§ WHAT TO DO
Below is some data. Retype exactly the lines starting at the one with "# Launch PyPrimeMesh server" and ending at the one with "127.0.0.1 and port".

(Source texts of formatted documents)

┌──

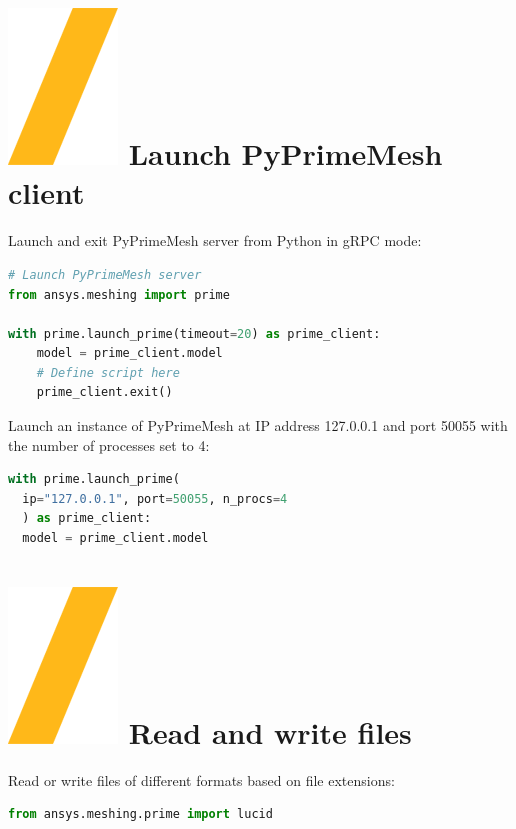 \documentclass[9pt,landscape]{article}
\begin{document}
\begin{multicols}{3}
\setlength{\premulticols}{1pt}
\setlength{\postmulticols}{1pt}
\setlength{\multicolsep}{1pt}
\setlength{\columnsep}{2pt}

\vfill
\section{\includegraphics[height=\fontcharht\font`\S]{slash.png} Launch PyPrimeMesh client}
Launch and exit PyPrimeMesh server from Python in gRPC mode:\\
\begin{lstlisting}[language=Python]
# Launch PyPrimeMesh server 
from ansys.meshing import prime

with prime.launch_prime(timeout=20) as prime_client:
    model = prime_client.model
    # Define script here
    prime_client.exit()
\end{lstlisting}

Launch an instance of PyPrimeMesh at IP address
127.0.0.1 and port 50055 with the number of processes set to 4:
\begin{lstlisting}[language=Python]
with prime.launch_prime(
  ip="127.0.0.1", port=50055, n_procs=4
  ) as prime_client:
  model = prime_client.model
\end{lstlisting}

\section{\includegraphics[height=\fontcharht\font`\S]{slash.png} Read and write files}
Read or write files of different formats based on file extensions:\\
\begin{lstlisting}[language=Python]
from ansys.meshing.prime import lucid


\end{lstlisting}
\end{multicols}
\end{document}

└──
┌──

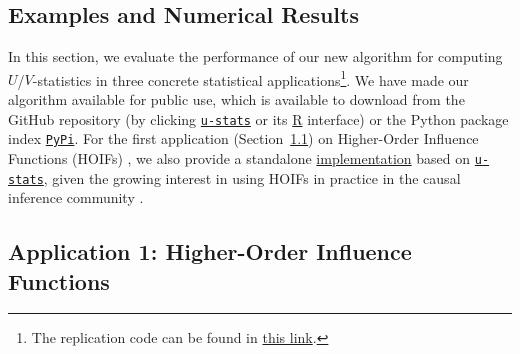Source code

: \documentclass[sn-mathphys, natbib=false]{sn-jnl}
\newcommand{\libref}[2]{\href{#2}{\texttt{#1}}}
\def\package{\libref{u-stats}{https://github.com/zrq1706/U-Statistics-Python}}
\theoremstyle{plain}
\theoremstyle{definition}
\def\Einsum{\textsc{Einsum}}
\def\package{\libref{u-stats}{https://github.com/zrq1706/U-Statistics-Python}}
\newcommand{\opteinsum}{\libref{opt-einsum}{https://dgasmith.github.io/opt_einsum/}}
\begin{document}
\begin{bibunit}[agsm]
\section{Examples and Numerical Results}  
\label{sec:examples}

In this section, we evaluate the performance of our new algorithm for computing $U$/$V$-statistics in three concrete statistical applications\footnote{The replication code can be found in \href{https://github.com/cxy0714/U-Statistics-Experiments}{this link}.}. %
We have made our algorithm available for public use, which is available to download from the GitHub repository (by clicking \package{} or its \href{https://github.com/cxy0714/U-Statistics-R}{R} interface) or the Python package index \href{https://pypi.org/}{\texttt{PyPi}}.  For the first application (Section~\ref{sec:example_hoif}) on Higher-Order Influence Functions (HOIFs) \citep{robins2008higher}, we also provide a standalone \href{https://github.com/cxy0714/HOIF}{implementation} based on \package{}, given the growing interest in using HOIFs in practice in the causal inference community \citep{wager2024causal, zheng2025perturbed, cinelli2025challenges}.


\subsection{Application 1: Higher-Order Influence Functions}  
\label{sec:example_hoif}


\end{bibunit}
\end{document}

└──

§ SOLUTION TO THIS TASK
# Launch PyPrimeMesh server 
from ansys.meshing import prime

with prime.launch_prime(timeout=20) as prime_client:
    model = prime_client.model
    # Define script here
    prime_client.exit()
\end{lstlisting}

Launch an instance of PyPrimeMesh at IP address
127.0.0.1 and port 50055 with the number of processes set to 4:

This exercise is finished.